In order to make zoom and pan work for me from the GIS manager, I had to
change lines 419 and 427 of d.m.tcl to use the "execute" function instead
of the "term" function. With the latter, I just get an additional xterm
that flashes up very briefly and then closes without anything happening.

This is with yesterday's CVS version of 5.7 and 5.3 on Debian
testing/unstable.

Moritz

On Wed, September 22, 2004 14:55, Moritz Lennert said:

Hello,

In order to make zoom and pan work for me from the GIS manager, I had to
change lines 419 and 427 of d.m.tcl to use the "execute" function instead
of the "term" function. With the latter, I just get an additional xterm
that flashes up very briefly and then closes without anything happening.

This is with yesterday's CVS version of 5.7 and 5.3 on Debian
testing/unstable.

Replying to myself: the same is true for the query functions, d.what.vect
and d.what.rast for which I had to change the call from

"term" to "run" respectively in vector.tcl and raster.tcl.

Moritz

Moritz,

I happened to run into the behavior of the xterm opening and closing
immediately last night. It happened when I had a raster layer added in the
GIS Manager, but had forgotten to enter the name of an existing raster file
in the name box. I don't know something along this line is causing your
problem or whether it is another issue related to your build or OS. The
reason for using the term procedure is to open a separate xterm in which to
better see the mouse commands and command output.

The procedure simply calls

exec xterm -e [COMMAND NAME] [COMMAND ARGUMENTS] &

Try to use this format instead of the run procedure and see what happens. It
may also be an issue that none of the commands that you mention actually
have arguments except for pan (d.zoom -p).

Michael

On 9/22/04 1:24 PM, "Moritz Lennert" <mlennert@club.worldonline.be> wrote:

On Wed, September 22, 2004 14:55, Moritz Lennert said:

Hello,

In order to make zoom and pan work for me from the GIS manager, I had to
change lines 419 and 427 of d.m.tcl to use the "execute" function instead
of the "term" function. With the latter, I just get an additional xterm
that flashes up very briefly and then closes without anything happening.

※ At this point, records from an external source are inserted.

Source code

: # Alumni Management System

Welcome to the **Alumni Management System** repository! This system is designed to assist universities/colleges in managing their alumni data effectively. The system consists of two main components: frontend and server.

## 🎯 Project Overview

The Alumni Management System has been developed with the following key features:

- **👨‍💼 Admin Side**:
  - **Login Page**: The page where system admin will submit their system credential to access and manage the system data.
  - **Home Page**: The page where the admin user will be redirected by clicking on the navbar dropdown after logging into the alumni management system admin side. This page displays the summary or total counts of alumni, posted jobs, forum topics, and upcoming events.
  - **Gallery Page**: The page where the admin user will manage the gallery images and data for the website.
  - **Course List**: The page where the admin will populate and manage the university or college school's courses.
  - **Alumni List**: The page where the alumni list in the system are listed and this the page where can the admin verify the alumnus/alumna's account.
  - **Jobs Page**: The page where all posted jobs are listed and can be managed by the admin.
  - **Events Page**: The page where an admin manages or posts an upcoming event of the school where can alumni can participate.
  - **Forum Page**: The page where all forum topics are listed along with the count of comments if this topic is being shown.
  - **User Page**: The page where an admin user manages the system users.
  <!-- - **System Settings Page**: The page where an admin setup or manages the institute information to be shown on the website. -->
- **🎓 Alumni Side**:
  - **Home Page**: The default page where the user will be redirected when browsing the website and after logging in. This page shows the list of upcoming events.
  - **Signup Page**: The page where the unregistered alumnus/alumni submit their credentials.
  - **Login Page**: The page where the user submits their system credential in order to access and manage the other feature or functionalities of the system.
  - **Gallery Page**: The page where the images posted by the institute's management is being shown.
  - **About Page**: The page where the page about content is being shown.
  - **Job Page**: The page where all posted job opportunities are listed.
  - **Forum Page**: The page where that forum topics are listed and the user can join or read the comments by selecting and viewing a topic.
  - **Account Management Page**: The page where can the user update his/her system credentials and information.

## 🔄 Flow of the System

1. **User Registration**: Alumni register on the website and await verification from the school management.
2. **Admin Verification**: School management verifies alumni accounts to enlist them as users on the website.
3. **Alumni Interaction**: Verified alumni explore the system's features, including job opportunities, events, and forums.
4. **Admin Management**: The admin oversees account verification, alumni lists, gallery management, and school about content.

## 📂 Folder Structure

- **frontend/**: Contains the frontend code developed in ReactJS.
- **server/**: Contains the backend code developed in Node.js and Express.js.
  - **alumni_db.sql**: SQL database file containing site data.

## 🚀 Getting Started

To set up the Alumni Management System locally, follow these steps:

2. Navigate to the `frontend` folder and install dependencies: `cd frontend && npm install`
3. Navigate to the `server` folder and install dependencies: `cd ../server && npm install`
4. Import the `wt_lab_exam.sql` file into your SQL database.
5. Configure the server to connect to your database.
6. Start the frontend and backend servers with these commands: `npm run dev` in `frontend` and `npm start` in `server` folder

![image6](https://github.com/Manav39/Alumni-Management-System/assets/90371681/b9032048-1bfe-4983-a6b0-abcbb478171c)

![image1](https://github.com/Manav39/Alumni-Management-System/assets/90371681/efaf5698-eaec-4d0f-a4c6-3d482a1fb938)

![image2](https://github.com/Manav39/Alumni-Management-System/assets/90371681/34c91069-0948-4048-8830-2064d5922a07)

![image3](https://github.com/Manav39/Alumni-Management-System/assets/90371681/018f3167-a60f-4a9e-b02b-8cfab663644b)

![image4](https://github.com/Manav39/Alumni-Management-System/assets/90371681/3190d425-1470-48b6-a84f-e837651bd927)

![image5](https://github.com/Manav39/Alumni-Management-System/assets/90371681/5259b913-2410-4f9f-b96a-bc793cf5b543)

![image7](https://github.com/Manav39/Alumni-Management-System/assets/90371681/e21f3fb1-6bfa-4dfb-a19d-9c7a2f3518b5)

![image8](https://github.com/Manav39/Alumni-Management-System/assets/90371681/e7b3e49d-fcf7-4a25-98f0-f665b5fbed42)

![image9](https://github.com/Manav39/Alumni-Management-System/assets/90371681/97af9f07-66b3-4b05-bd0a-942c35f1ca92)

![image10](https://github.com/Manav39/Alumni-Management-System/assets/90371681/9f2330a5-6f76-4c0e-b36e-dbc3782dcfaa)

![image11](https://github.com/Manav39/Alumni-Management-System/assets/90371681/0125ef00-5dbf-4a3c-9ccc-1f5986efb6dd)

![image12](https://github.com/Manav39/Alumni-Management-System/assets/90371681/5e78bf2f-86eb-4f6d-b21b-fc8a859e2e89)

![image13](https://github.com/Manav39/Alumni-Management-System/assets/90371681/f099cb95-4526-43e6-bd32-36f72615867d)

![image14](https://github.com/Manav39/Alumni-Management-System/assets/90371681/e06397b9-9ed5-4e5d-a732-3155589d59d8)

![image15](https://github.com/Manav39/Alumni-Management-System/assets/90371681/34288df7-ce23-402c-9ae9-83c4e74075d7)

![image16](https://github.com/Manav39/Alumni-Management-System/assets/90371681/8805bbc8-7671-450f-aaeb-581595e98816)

This is with yesterday's CVS version of 5.7 and 5.3 on Debian
testing/unstable.

Replying to myself: the same is true for the query functions, d.what.vect
and d.what.rast for which I had to change the call from

"term" to "run" respectively in vector.tcl and raster.tcl.

Moritz

______________________________
Michael Barton, Professor & Curator
School of Human Diversity and Social Change
Arizona State University
Tempe, AZ 85287-2402
USA

voice: 480-965-6262; fax: 480-965-7671
www: http://www.public.asu.edu/~cmbarton

Moritz Lennert wrote:

> In order to make zoom and pan work for me from the GIS manager, I had to
> change lines 419 and 427 of d.m.tcl to use the "execute" function instead
> of the "term" function. With the latter, I just get an additional xterm
> that flashes up very briefly and then closes without anything happening.
>
> This is with yesterday's CVS version of 5.7 and 5.3 on Debian
> testing/unstable.

Replying to myself: the same is true for the query functions, d.what.vect
and d.what.rast for which I had to change the call from
"term" to "run" respectively in vector.tcl and raster.tcl.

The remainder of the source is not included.